Photo Photo_2 4月4日、風設計室の南に隣接する社会福祉法人慈愛園の子供ホーム(児童福祉施設)2棟が完成。竣工式が神水教会で沢山の参列者の中、賛美歌やお祈り、子供達による「キッズソング)の合唱、テープカットがありました。

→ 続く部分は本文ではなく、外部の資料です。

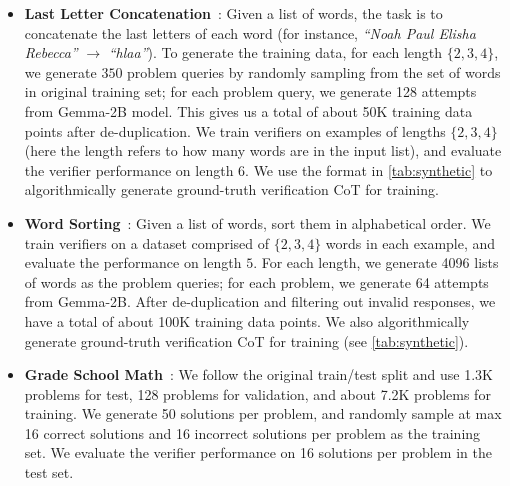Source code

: \begin{itemize}
    \item \textbf{Last Letter Concatenation}~\citep{wei2022chain}: Given a list of words, the task is to concatenate the last letters of each word (for instance, \textit{``Noah Paul Elisha Rebecca''} $\rightarrow$ \textit{``hlaa''}). To generate the training data, for each length $\{2, 3, 4\}$, we generate $350$ problem queries by randomly sampling from the set of words in original training set; for each problem query, we generate 128 attempts from Gemma-2B \citep{gemma} model. This gives us a total of about 50K training data points after de-duplication. We train verifiers on examples of lengths $\{2, 3, 4\}$ (here the length refers to how many words are in the input list), and evaluate the verifier performance on length 6. We use the format in \autoref{tab:synthetic} to algorithmically generate ground-truth verification CoT for training.
    \item \textbf{Word Sorting}~\citep{suzgun2022challenging}: Given a list of words, sort them in alphabetical order. We train verifiers on a dataset comprised of $\{2, 3, 4\}$ words in each example, and evaluate the performance on length $5$. For each length, we generate 4096 lists of words as the problem queries; for each problem, we generate 64 attempts from Gemma-2B. After de-duplication and filtering out invalid responses, we have a total of about 100K training data points. We also algorithmically generate ground-truth verification CoT for training (see \autoref{tab:synthetic}).
    \item \textbf{Grade School Math}~\citep{cobbe2021training}: We follow the original train/test split and use 1.3K problems for test, 128 problems for validation, and about 7.2K problems for training. We generate 50 solutions per problem, and randomly sample at max 16 correct solutions and 16 incorrect solutions per problem as the training set. We evaluate the verifier performance on 16 solutions per problem in the test set.
\end{itemize}


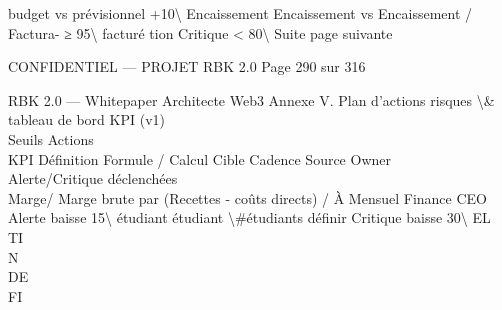 budget         vs prévisionnel                               +10\textbackslash{}%
Encaissement   Encaissement vs Encaissement / Factura-       ≥ 95\textbackslash{}%
facturé           tion                                                                   Critique \textless{} 80\textbackslash{}%
Suite page suivante\\
\vspace{0.5em}
\vspace{0.5em}
\vspace{0.5em}
\vspace{0.5em}
\begin{confidential}CONFIDENTIEL — PROJET RBK 2.0                                                 Page 290 sur 316\end{confidential}
RBK 2.0 — Whitepaper Architecte Web3                                                                      Annexe V. Plan d’actions risques \textbackslash{}& tableau de bord KPI (v1)\\
\vspace{0.5em}
\vspace{0.5em}
Seuils                Actions\\
KPI           Définition        Formule / Calcul             Cible     Cadence   Source    Owner\\
Alerte/Critique       déclenchées\\
Marge/        Marge brute par   (Recettes - coûts directs) / À         Mensuel   Finance   CEO     Alerte baisse 15\textbackslash{}%
étudiant      étudiant          \textbackslash{}#étudiants                   définir                               Critique baisse 30\textbackslash{}%
\vspace{0.5em}
\vspace{0.5em}
\vspace{0.5em}
\vspace{0.5em}
EL\\
TI\\
N\\
DE\\
FI\\
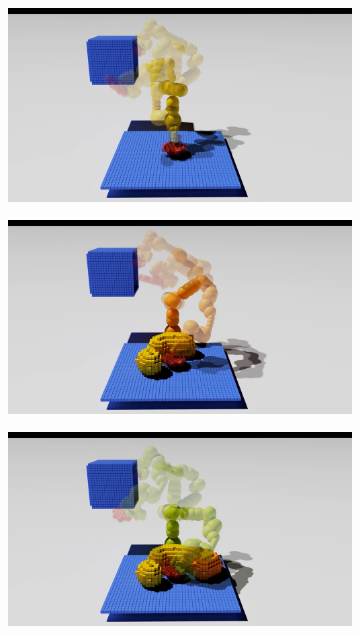 \documentclass[a4paper]{report}
\begin{document}
\begin{figure}[t]
    \centering
    \begin{subfigure}{0.48\textwidth}
         \includegraphics[trim={8cm 0 10cm 1cm},clip, width=\textwidth]{path1.png}
        \caption{}
        \label{fig:pr1}
    \end{subfigure} 
    \begin{subfigure}{0.48\textwidth}
         \includegraphics[trim={8cm 0 10cm 1cm},clip, width=\textwidth]{path2.png}
        \caption{}
        \label{fig:pr2}
    \end{subfigure}
    \begin{subfigure}{0.48\textwidth}
         \includegraphics[trim={8cm 0 10cm 1cm},clip, width=\textwidth]{path3.png}

\end{subfigure}
\end{figure}
\end{document}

「キッズソング」は慈愛園のオリジナルソング、楽しくリズミカルで園内風景をそのまま歌にしたような曲です。

 1.さくらの花がそよ風に揺れている

   路面電車がゴトゴト笑っている

   小鳥がさえずりひまわりが咲きみだれ

   それをお陽様が照らしてる

   ジローが歌い にわとりが手拍子

   クルミの実もカチカチリズムをとっている

   ここは(この場所は) あなたと(あなたと)

   わたしのふるさと(ふるさと)

   いつでも(いつまでも) 笑顔が(優しさが)

   あふれてる慈愛園

 2.子どもたちがグラウンドではしゃいでる

   ドングリたちも一緒に泥だらけ

   ゴエモン風呂できれいさっぱりになれば

   夕焼けにまた明日

   木の葉があたりをうめつくし

   もうすぐみんなが楽しみなメリークリスマス

   春でも(春でも) 夏でも(夏でも)

   秋でも冬でも(毎日)

   元気な(元気な) 笑い声(笑い声)

   聞こえるよ慈愛園

   ここは(この場所は) あなたと(あなたと)

   わたしのふるさと(ふるさと)

   いつでも(いつまでも) 笑顔が(優しさが)

   あふれてる慈愛園 あふれてる慈愛園

ジローは園に居るポニーの名前で、数年前までニワトリが放し飼いされていて(タヌキにやられたとのこと)、お風呂は新しいホームもゴエモン式で薪焚き(誰かの世話によってお風呂に入れることを伝えるため)です。園内はこの歌詞のまま一昔前にタイムスリップしたような懐かしい風景を持っています。その環境のおかげで90名の子供達は良く日中運動したり、外遊びに夢中で、その姿は懐かしさを感じます。色んな事情を持って園に来て当初引篭もりがちで暗い表情をしてる子もその内我慢できずに外遊びを始めるそうです。だんだん顔の表情も明るく元気になってくると園長は言われます。それは子供達の遊ぶ姿を見ていると良く解ります。今、一般の家庭の子でも周りの環境が悪く、家に閉じこもり勝ちでその事がこころに様々な影響を与えているのを感じます。それが広い慈愛園内に色んな遊び場があることで、遊びの工夫をしている子供達を見ると、環境さえあれば私の子供の頃(50年程前・・・半世紀前か....)とほとんど同じ様に子供達は遊ぶんだと改めて解ります。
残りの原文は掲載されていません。